Stored data entries
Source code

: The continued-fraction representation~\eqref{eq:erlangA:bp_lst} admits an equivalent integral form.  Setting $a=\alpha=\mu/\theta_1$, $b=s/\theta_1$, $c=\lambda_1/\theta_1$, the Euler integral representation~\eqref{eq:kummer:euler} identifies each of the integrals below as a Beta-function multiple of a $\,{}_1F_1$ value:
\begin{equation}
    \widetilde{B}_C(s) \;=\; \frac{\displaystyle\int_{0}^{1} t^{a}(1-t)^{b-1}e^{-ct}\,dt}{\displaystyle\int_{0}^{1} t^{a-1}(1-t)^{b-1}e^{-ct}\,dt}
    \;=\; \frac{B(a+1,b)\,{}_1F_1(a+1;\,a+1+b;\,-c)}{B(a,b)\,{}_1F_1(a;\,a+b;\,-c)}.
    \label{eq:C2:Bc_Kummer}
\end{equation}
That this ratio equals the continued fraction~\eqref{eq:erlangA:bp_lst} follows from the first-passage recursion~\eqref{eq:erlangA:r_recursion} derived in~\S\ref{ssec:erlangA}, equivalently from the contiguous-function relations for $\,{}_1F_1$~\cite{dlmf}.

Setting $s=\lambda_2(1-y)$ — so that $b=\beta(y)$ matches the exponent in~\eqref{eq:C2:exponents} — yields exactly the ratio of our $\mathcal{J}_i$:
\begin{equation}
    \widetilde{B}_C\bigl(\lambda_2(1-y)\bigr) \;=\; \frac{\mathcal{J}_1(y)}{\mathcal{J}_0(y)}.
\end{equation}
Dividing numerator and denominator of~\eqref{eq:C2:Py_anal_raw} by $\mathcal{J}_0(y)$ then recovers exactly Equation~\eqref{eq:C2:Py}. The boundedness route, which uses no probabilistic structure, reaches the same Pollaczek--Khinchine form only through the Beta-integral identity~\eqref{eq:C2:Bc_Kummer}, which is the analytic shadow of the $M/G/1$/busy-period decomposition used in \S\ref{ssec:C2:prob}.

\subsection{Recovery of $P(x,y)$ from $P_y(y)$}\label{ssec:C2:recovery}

### Task brief
Restate the records above word for word, omitting nothing.

### Response box
Source code

: The continued-fraction representation~\eqref{eq:erlangA:bp_lst} admits an equivalent integral form.  Setting $a=\alpha=\mu/\theta_1$, $b=s/\theta_1$, $c=\lambda_1/\theta_1$, the Euler integral representation~\eqref{eq:kummer:euler} identifies each of the integrals below as a Beta-function multiple of a $\,{}_1F_1$ value:
\begin{equation}
    \widetilde{B}_C(s) \;=\; \frac{\displaystyle\int_{0}^{1} t^{a}(1-t)^{b-1}e^{-ct}\,dt}{\displaystyle\int_{0}^{1} t^{a-1}(1-t)^{b-1}e^{-ct}\,dt}
    \;=\; \frac{B(a+1,b)\,{}_1F_1(a+1;\,a+1+b;\,-c)}{B(a,b)\,{}_1F_1(a;\,a+b;\,-c)}.
    \label{eq:C2:Bc_Kummer}
\end{equation}
That this ratio equals the continued fraction~\eqref{eq:erlangA:bp_lst} follows from the first-passage recursion~\eqref{eq:erlangA:r_recursion} derived in~\S\ref{ssec:erlangA}, equivalently from the contiguous-function relations for $\,{}_1F_1$~\cite{dlmf}.

Setting $s=\lambda_2(1-y)$ — so that $b=\beta(y)$ matches the exponent in~\eqref{eq:C2:exponents} — yields exactly the ratio of our $\mathcal{J}_i$:
\begin{equation}
    \widetilde{B}_C\bigl(\lambda_2(1-y)\bigr) \;=\; \frac{\mathcal{J}_1(y)}{\mathcal{J}_0(y)}.
\end{equation}
Dividing numerator and denominator of~\eqref{eq:C2:Py_anal_raw} by $\mathcal{J}_0(y)$ then recovers exactly Equation~\eqref{eq:C2:Py}. The boundedness route, which uses no probabilistic structure, reaches the same Pollaczek--Khinchine form only through the Beta-integral identity~\eqref{eq:C2:Bc_Kummer}, which is the analytic shadow of the $M/G/1$/busy-period decomposition used in \S\ref{ssec:C2:prob}.

\subsection{Recovery of $P(x,y)$ from $P_y(y)$}\label{ssec:C2:recovery}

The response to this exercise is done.